A person or an organization that is centered in investing in portfolio of security on behalf of their clients is otherwise called as investment manager. This is all done in accordance with the investment objectives and parameters that are defined by clients. Such might be accountable for all the associated activities with proper management of the client’s portfolio from selling and buying securities on a daily basis to monitoring of portfolio, performance measurement, regulatory and client reporting as well as settlement of transactions.
As a matter of fact, investment manager range in size from 1 or 2 person offices to big multidisciplinary companies with offices in various countries. The fees for such are based generally on percentage of the client AUM or Assets Under Management.
So to give you a quick example, a person with a 5 million dollar portfolio that’s handled by investment manager who is charging 1.5 percent annually will pay 75,000 in fees.
There are different types of investment manager and it is crucial for investors to have a good understanding of each. Certified Financial Planners or simply CFPs are creating holistic financial plan for investors which take information similar to future cash needs, expense and income into consideration. An FA or Financial Advisor is relatively a broad term to use however, it typically refers to stockbrokers. Portfolio managers or PM are directly investing the investor’s capital with the goal of providing high returns of investment.

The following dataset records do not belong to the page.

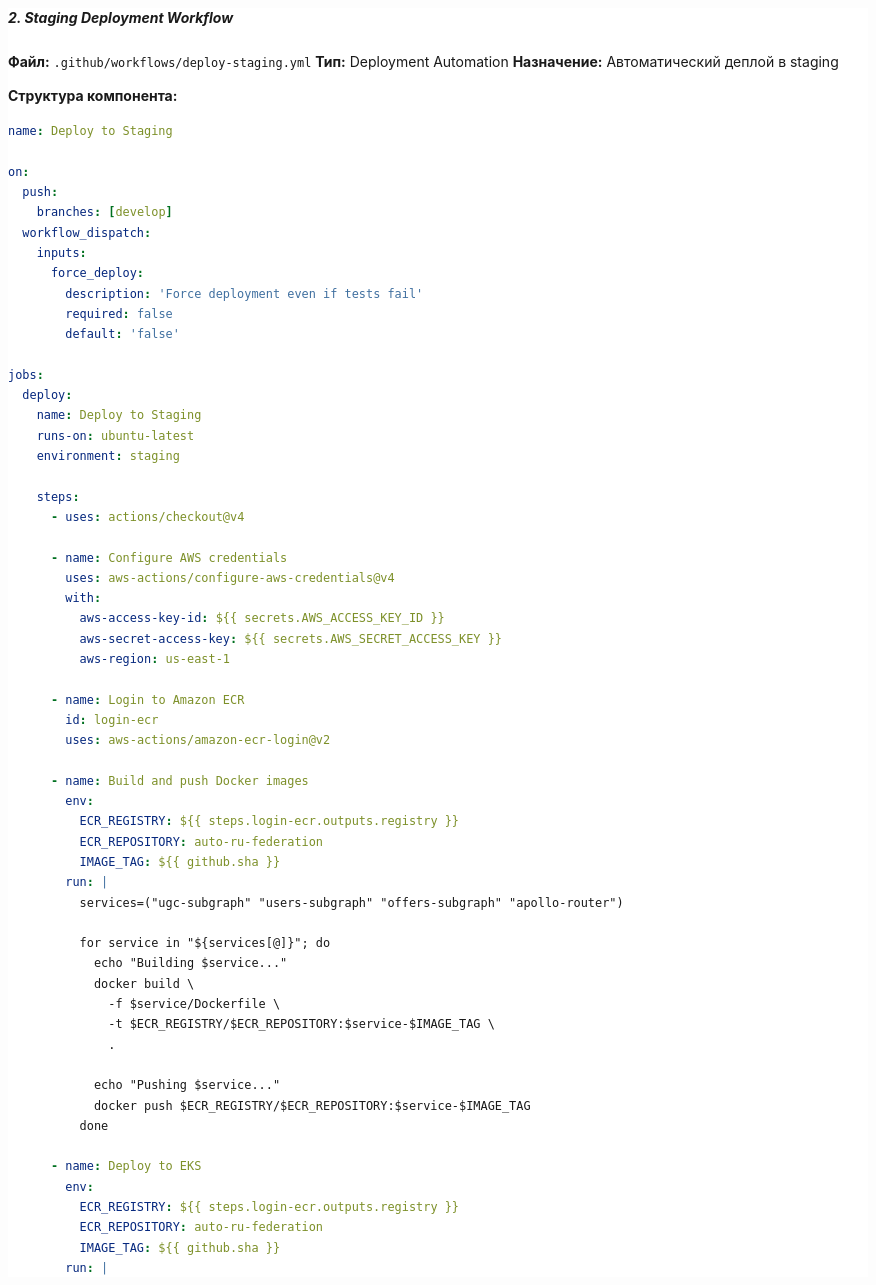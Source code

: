 ##### 2. Staging Deployment Workflow
**Файл:** `.github/workflows/deploy-staging.yml`
**Тип:** Deployment Automation
**Назначение:** Автоматический деплой в staging

**Структура компонента:**
```yaml
name: Deploy to Staging

on:
  push:
    branches: [develop]
  workflow_dispatch:
    inputs:
      force_deploy:
        description: 'Force deployment even if tests fail'
        required: false
        default: 'false'

jobs:
  deploy:
    name: Deploy to Staging
    runs-on: ubuntu-latest
    environment: staging
    
    steps:
      - uses: actions/checkout@v4
      
      - name: Configure AWS credentials
        uses: aws-actions/configure-aws-credentials@v4
        with:
          aws-access-key-id: ${{ secrets.AWS_ACCESS_KEY_ID }}
          aws-secret-access-key: ${{ secrets.AWS_SECRET_ACCESS_KEY }}
          aws-region: us-east-1
      
      - name: Login to Amazon ECR
        id: login-ecr
        uses: aws-actions/amazon-ecr-login@v2
      
      - name: Build and push Docker images
        env:
          ECR_REGISTRY: ${{ steps.login-ecr.outputs.registry }}
          ECR_REPOSITORY: auto-ru-federation
          IMAGE_TAG: ${{ github.sha }}
        run: |
          services=("ugc-subgraph" "users-subgraph" "offers-subgraph" "apollo-router")
          
          for service in "${services[@]}"; do
            echo "Building $service..."
            docker build \
              -f $service/Dockerfile \
              -t $ECR_REGISTRY/$ECR_REPOSITORY:$service-$IMAGE_TAG \
              .
            
            echo "Pushing $service..."
            docker push $ECR_REGISTRY/$ECR_REPOSITORY:$service-$IMAGE_TAG
          done
      
      - name: Deploy to EKS
        env:
          ECR_REGISTRY: ${{ steps.login-ecr.outputs.registry }}
          ECR_REPOSITORY: auto-ru-federation
          IMAGE_TAG: ${{ github.sha }}
        run: |
```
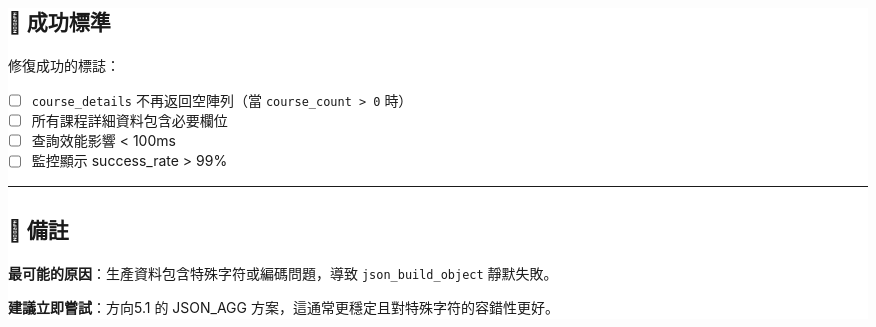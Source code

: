 ## 🎯 成功標準

修復成功的標誌：
- [ ] `course_details` 不再返回空陣列（當 `course_count > 0` 時）
- [ ] 所有課程詳細資料包含必要欄位
- [ ] 查詢效能影響 < 100ms
- [ ] 監控顯示 success_rate > 99%

---

## 📝 備註

**最可能的原因**：生產資料包含特殊字符或編碼問題，導致 `json_build_object` 靜默失敗。

**建議立即嘗試**：方向5.1 的 JSON_AGG 方案，這通常更穩定且對特殊字符的容錯性更好。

Investors have to determine what kind of investment manager they need, which likely depends on what stage of financial planning procedure they are currently in. It is essential that you do a background check of professional regulatory qualification of the investment manager, review any complaints that were filed before and ensure that the manager has skills and experience required. It is important for investment managers to be contacted easily and take specific needs of their clients in mind. As financial needs are so dynamic, investors should feel more comfortable in reaching out to their investment manager at short notice because this is the only way that service could be customized according to their needs.
The performance of investment manager ought to be evaluated and reviewed. It is critical for the investors to assess at least 5 years of investment returns to be able to determine the performance of investment manager in different market environments. The fee structures must be considered as well when considering to hire such managers to handle your investments and other assets.
While working with an investment manager, caution must be exercised at all time.